- [EXERCISE GOAL]
Going line by line through the material below, tally those that contain the word "everywhere" and give the count by itself.

- [EXERCISE DATA]
···

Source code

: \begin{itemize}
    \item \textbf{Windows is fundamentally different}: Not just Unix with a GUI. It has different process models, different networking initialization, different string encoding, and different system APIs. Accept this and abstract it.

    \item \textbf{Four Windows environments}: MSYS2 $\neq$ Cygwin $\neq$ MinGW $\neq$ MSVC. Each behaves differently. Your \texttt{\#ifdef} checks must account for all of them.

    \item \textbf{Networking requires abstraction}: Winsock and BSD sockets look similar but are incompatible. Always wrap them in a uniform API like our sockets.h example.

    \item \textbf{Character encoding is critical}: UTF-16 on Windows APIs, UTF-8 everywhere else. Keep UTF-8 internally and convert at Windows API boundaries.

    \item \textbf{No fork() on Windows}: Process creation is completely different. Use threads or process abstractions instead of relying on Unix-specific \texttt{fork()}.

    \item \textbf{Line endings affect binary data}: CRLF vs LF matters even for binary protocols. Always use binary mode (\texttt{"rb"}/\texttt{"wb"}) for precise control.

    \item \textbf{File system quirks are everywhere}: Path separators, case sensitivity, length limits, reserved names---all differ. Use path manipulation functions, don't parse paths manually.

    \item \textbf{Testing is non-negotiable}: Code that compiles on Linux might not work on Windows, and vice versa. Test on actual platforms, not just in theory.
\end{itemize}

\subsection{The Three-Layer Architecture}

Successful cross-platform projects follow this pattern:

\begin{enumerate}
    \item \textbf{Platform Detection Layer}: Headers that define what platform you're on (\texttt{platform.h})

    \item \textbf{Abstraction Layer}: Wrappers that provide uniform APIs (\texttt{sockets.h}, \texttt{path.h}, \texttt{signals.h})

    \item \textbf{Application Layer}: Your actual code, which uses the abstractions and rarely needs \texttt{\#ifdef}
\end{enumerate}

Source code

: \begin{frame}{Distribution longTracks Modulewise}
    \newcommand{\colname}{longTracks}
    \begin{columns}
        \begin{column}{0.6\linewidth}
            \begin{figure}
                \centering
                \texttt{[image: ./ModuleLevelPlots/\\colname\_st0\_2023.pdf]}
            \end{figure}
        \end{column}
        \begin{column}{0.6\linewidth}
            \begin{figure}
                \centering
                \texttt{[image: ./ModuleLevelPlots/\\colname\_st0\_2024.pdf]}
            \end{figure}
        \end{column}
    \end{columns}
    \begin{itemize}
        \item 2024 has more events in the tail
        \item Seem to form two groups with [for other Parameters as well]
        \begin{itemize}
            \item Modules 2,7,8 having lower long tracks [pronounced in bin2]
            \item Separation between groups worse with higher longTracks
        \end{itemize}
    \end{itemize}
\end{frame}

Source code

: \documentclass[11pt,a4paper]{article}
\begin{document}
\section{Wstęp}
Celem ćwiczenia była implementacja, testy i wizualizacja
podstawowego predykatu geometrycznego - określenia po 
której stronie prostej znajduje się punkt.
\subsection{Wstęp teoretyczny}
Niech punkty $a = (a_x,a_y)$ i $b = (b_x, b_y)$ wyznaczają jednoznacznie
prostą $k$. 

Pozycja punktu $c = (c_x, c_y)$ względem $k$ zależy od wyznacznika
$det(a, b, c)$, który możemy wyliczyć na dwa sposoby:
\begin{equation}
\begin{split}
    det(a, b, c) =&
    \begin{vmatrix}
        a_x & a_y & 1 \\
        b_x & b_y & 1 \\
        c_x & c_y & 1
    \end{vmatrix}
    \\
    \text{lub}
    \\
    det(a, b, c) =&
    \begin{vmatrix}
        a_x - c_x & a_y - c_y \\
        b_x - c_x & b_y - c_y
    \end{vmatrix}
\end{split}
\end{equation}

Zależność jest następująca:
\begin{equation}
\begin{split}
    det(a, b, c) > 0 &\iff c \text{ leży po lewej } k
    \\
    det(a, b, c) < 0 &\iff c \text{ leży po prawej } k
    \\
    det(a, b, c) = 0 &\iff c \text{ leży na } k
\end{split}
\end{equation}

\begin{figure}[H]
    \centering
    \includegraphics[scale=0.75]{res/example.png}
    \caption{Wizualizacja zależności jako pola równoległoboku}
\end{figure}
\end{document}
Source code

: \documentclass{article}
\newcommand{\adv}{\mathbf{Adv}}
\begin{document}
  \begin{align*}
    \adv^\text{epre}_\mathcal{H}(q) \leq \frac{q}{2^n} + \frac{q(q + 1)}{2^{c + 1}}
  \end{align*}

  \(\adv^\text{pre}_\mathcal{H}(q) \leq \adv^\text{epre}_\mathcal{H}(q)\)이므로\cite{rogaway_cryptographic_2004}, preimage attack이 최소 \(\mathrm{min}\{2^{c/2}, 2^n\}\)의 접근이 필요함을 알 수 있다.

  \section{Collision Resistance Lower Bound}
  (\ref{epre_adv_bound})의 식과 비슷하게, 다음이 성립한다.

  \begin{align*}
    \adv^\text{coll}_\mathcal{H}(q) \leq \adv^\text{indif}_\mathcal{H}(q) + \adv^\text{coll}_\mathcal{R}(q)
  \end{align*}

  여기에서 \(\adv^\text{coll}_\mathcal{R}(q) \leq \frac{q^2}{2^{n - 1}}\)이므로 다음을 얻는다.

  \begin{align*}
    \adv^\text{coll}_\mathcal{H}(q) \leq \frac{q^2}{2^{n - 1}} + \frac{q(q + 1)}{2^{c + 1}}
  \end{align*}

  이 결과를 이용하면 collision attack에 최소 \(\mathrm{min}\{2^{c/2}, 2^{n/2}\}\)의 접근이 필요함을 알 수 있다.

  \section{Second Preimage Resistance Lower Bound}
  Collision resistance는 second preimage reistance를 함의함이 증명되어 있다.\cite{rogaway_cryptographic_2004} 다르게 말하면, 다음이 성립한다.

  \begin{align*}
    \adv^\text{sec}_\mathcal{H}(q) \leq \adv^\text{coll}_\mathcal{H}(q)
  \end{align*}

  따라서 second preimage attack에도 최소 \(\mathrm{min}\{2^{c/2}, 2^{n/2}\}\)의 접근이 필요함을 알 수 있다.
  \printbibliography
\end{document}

···

- [ANSWER TO THE PROBLEM]
2